In this new project we are collaborating with NU Professor William Miller
to develop biomimetic culture surfaces for expansion of adult stem cells.
Specifically, we are interested in expansion of hematoietic stem cells (HSCs),
which reside in the bone marrow and give rise to a number of blood cell lineages.
In the marrow, HSCs exist in a complex microenvironment consisting of extracellular
matrix proteins, other marrow cells, and soluble factors. Mimicry of this complex
environment in an in-vitro cell culture system would greatly facilitate studies of
cell expansion and differentiation. One goal of this project is to synthesize
peptide-lipid conjugates for incorporation into supported lipid monolayers and
bilayers. These supported lipopeptide films will form a cell culture surface
containing a combination of ligands for stem cell specific cell surface receptors.

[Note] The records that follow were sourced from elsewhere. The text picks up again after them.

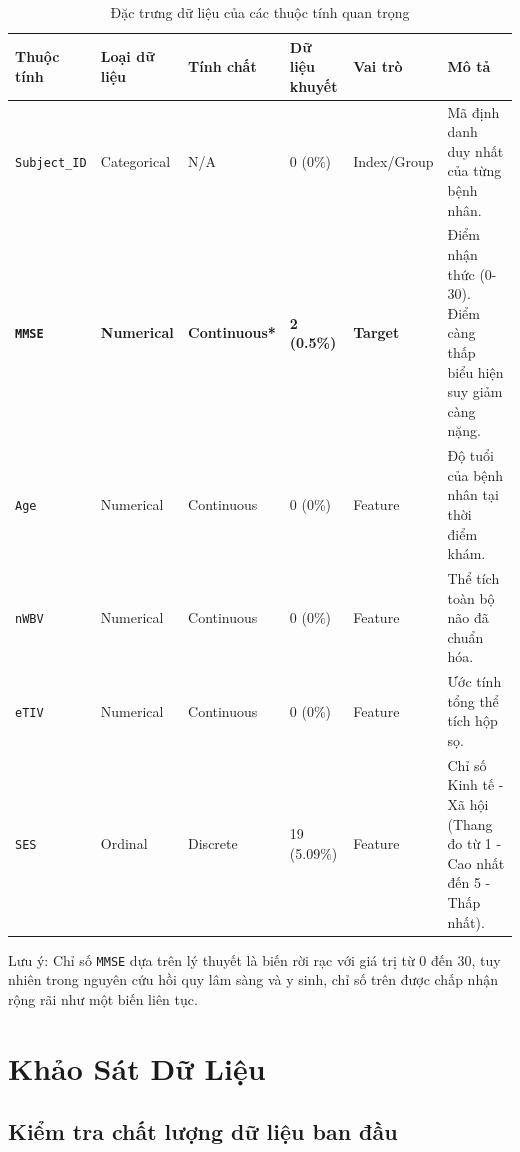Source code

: \begin{table}[H]
    \centering
    \renewcommand{\arraystretch}{1.3}
    \setlength{\tabcolsep}{6pt}
    \begin{tabular}{|p{2.5cm}|p{2cm}|p{2.5cm}|p{2cm}|p{2.25cm}|p{4cm}|}
        \hline
        \rowcolor[rgb]{0.8, 0.9, 1.0}

        \textbf{Thuộc tính} & \textbf{Loại dữ liệu} & \textbf{Tính chất} & \textbf{Dữ liệu khuyết} & \textbf{Vai trò} & \textbf{Mô tả} \\ \hline

        \texttt{Subject\_ID} & Categorical & N/A & 0 (0\%) & Index/Group & Mã định danh duy nhất của từng bệnh nhân. \\ \hline

        \textbf{\texttt{MMSE}} & \textbf{Numerical} & \textbf{Continuous*} & \textbf{2 (0.5\%)} & \textbf{Target} & Điểm nhận thức (0-30). Điểm càng thấp biểu hiện suy giảm càng nặng. \\ \hline

        \texttt{Age} & Numerical & Continuous & 0 (0\%) & Feature & Độ tuổi của bệnh nhân tại thời điểm khám. \\ \hline

        \texttt{nWBV} & Numerical & Continuous & 0 (0\%) & Feature & Thể tích toàn bộ não đã chuẩn hóa. \\ \hline

        \texttt{eTIV} & Numerical & Continuous & 0 (0\%) & Feature & Ước tính tổng thể tích hộp sọ. \\ \hline
        
        \texttt{SES} & Ordinal & Discrete & 19 (5.09\%) & Feature & Chỉ số Kinh tế - Xã hội (Thang đo từ 1 - Cao nhất đến 5 - Thấp nhất). \\ \hline
    \end{tabular}
    \caption{Đặc trưng dữ liệu của các thuộc tính quan trọng}
\end{table}

Lưu ý: Chỉ số \texttt{MMSE} dựa trên lý thuyết là biến rời rạc với giá trị từ 0 đến 30, tuy nhiên trong nguyên cứu hồi quy lâm sàng và y sinh, chỉ số trên được chấp nhận rộng rãi như một biến liên tục.

\newpage

\section{Khảo Sát Dữ Liệu}

\subsection{Kiểm tra chất lượng dữ liệu ban đầu}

Supported lipid monolayer/bilayer systems have previously been developed that allow
for presentation of cell adhesion molecule (CAM) ligands for cell interaction,
however these systems have employed peptide loadings much higher than those used
in polyethylene glycol (PEG)-based immobilization systems. We recently reported
the development of synthetic methods that can be used for the efficient and
versatile creation of many linear and cyclic lipid-linked peptide moieties.
Using RGD-based peptides for the α
1 integrin as a model system, we have
demonstrated that these lipopeptides support efficient cell binding and spreading
at CAM ligand loadings as low as 0.1 mol%, which is well below that previously
reported for supported lipid systems. Both spreading (human umbilical vein
endothelial cells, HUVECs) and non-spreading (hematopoietic progenitor cell line
KG-1a) cells are being investigated. Experiments with primary human HSCs are
currently underway. Engineered lipopeptide-based surfaces offer unique presentation
options not possible with other immobilization systems, and the high activity at
low loadings we have shown here may be extremely useful in presenting multiple CAM
ligands for studying cell growth, differentiation, and signaling.